We have one (a bit old) Linksys / Cisco ADSL router of the type WAG160N. Recently we decided to set up MAC filtering (in addition to a WPA password of course). We only allow access to the WiFi after we know which MAC the person’s device has. The reason is that we have only a very narrow connection speed and want to be able to see if anybody is (unintentionally) using to much bandwidth – due example by automatic updates.
All was fine for some days until we tried to add another MAC address to the filter and got the message “The MAC address can not be the multicast address”. It was an address starting with “5C: …” which does not seem to be a multicast address at all according to Wikipedia.

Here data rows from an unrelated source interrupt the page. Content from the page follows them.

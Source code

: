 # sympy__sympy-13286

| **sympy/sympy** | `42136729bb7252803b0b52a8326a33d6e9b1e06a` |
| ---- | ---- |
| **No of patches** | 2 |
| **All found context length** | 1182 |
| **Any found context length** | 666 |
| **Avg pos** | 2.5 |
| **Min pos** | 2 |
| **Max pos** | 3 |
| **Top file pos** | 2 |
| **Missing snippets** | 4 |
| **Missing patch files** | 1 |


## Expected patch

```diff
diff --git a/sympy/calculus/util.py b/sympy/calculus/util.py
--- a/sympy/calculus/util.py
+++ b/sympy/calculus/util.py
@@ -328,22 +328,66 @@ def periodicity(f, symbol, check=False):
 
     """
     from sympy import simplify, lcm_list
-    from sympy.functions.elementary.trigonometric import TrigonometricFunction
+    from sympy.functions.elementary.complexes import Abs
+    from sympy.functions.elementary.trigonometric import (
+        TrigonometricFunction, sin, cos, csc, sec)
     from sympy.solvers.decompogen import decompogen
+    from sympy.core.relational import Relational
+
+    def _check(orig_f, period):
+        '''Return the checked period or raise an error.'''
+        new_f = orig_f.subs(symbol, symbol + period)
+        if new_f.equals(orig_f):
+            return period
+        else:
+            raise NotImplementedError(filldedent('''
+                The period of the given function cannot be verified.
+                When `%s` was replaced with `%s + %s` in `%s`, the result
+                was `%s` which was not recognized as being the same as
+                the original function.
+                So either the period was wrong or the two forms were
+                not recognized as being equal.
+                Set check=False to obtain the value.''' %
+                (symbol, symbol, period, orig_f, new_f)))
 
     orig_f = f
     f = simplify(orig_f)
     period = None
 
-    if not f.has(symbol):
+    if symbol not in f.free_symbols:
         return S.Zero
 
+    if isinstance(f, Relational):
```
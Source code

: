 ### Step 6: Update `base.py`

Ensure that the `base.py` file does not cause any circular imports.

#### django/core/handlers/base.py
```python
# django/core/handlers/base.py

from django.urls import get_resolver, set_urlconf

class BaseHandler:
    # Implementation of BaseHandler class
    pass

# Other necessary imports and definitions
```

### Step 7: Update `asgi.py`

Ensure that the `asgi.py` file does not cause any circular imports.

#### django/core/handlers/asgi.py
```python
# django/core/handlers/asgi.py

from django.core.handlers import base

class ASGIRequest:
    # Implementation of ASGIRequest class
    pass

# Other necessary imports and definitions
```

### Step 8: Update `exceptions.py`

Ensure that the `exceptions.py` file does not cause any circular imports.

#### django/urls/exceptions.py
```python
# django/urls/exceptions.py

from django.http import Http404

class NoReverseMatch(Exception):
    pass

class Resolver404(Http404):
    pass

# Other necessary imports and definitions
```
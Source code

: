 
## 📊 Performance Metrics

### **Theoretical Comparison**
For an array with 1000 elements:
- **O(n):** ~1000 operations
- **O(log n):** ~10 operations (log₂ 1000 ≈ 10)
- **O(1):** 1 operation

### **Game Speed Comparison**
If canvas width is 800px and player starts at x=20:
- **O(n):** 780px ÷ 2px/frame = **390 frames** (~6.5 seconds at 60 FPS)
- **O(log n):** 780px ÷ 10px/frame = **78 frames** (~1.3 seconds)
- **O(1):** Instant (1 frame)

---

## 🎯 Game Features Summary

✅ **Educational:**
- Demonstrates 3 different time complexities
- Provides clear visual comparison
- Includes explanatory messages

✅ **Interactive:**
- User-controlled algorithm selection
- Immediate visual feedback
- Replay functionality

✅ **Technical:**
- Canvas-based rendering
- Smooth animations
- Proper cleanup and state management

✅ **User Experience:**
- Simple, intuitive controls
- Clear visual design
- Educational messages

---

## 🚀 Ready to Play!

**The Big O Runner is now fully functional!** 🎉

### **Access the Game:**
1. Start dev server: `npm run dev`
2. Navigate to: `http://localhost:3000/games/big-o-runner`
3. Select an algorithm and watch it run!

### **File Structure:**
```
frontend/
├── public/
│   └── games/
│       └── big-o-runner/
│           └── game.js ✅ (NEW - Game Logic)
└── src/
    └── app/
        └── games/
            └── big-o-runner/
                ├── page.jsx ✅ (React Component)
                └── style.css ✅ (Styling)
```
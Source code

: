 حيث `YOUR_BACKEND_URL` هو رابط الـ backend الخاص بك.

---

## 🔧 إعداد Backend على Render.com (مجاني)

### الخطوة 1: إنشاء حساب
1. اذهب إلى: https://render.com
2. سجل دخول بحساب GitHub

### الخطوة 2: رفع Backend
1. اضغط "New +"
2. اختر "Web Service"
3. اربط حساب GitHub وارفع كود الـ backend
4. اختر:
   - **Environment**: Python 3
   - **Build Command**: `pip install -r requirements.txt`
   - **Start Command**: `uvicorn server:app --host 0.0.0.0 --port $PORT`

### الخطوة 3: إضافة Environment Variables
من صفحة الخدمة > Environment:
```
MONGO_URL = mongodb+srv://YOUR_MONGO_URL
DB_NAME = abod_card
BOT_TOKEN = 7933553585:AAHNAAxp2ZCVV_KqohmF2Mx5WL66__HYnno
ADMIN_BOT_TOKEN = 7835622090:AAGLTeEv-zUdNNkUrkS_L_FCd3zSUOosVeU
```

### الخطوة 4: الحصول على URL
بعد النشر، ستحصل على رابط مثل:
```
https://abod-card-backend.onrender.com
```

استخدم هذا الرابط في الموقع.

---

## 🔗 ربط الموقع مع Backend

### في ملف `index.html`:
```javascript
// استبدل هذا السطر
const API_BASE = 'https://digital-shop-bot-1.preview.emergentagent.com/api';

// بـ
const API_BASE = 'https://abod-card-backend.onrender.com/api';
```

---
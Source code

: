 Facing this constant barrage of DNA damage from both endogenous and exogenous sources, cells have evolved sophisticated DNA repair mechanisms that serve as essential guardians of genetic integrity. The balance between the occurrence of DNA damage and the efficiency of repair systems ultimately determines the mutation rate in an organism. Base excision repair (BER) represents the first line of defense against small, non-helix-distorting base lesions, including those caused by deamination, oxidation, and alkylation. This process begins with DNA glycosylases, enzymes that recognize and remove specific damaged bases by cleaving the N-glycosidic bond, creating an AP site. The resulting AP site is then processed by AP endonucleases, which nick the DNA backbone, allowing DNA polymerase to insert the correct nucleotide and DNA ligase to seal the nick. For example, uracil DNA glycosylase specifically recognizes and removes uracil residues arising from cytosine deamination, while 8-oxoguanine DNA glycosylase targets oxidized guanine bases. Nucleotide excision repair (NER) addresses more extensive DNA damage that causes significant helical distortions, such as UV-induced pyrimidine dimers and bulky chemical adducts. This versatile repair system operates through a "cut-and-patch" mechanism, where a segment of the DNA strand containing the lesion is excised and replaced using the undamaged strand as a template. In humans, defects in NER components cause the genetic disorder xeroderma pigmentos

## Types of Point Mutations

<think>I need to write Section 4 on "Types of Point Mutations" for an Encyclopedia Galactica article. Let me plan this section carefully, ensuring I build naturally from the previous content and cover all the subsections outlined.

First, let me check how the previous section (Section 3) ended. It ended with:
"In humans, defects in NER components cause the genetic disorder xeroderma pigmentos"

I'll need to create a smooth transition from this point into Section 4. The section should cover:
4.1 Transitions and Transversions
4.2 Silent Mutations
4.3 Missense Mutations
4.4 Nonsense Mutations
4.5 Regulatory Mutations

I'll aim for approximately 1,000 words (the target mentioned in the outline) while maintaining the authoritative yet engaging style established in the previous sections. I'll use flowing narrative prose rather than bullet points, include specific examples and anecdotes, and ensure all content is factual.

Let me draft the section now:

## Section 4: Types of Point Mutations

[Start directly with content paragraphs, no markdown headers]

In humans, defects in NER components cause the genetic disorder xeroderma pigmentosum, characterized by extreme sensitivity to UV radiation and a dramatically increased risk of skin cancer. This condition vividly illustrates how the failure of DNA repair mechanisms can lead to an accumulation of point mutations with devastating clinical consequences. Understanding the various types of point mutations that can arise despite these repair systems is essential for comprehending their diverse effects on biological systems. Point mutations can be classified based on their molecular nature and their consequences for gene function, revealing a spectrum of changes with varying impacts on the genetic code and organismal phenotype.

I digged into the webinterface and found that there is a JavaScript function isMacMulticast
function isMacMulticast(mac)
{
var mac1=mac.toUpperCase();
var byte=parseInt(mac1.substr(0,2));
if((byte&0x1)==0x1)//if lowest bit of first byte is 1, then it is multicast address.
return true;
else
return false;
}
While I think it shouldn’t it does return “true” for the mac address starting with 5C – but the lowest bit of the hexadecimal value 5C is not 1! The should have used
byte=parseInt("0x" + mac1.substr(0,2));
Quickly I found a workaround for this problem.
Just open your browser’s developer’s console and enter
isMacMulticast = function(e) { return false; }
After this you can save the settings. There is no router-side validation at all.